(RECORDS begins)

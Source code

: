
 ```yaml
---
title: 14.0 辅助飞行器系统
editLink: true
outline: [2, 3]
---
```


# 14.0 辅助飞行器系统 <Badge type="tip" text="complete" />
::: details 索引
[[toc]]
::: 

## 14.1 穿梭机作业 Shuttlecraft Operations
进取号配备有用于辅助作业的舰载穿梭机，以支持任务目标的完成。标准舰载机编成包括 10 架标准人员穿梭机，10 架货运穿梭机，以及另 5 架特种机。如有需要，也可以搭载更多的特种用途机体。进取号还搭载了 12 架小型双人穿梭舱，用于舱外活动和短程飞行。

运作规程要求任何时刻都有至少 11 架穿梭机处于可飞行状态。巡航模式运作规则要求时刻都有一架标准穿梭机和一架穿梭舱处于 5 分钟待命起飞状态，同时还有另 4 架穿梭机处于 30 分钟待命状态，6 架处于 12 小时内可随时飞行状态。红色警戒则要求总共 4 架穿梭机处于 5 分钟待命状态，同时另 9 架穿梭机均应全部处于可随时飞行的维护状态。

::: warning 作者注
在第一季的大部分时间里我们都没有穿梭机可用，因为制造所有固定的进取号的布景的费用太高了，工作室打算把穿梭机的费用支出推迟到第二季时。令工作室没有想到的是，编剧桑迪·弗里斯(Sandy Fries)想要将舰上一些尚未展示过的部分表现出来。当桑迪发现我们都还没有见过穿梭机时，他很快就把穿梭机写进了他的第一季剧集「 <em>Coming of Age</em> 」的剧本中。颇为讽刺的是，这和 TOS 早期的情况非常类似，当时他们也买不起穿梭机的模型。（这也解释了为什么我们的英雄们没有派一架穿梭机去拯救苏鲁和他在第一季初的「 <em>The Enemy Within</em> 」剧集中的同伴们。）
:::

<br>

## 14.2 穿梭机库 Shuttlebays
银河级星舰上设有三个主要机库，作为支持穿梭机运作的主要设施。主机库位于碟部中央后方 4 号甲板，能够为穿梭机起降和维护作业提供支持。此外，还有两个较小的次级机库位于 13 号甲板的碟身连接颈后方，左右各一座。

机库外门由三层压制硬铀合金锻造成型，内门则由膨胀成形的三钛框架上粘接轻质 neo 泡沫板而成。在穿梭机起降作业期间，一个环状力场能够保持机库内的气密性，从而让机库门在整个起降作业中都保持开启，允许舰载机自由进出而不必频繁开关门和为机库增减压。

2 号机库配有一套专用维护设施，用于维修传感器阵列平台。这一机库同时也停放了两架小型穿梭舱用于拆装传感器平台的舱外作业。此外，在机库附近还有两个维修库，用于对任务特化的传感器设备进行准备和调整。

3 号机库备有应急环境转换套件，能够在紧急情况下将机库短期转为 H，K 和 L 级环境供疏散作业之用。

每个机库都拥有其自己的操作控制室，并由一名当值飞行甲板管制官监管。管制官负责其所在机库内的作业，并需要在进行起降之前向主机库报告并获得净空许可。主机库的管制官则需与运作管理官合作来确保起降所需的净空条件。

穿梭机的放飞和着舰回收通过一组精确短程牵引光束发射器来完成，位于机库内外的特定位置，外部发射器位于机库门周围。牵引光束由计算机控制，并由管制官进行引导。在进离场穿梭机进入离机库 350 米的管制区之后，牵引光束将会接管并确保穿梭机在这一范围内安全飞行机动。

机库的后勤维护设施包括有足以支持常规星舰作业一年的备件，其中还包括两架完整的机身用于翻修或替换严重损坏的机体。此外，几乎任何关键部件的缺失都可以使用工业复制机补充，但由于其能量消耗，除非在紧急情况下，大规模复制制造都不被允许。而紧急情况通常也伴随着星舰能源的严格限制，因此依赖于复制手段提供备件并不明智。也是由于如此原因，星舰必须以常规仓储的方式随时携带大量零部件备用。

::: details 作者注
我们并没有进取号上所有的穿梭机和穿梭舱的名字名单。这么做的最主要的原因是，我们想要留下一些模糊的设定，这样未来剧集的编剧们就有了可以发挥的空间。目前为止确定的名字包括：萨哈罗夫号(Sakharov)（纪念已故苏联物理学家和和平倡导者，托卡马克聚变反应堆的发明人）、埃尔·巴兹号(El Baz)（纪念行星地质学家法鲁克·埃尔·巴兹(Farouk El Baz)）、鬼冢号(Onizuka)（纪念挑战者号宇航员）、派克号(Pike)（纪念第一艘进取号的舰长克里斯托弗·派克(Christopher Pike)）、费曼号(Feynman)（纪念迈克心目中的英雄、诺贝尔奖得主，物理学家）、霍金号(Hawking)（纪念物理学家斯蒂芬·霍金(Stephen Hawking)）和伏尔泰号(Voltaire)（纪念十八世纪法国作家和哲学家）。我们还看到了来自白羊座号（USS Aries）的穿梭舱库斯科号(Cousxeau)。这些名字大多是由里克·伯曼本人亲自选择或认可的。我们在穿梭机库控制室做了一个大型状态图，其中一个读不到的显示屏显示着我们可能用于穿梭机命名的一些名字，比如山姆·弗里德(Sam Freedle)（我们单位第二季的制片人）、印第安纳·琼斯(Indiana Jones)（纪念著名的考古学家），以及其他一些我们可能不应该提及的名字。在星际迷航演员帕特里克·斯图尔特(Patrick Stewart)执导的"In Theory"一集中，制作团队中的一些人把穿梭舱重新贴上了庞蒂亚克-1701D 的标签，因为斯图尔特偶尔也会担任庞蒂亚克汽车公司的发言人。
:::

(RECORDS ends)

**WORK ITEM:** Your output must be one number: how many lines of the listing include "辅助飞行器系统".

**TASK RESPONSE:** 2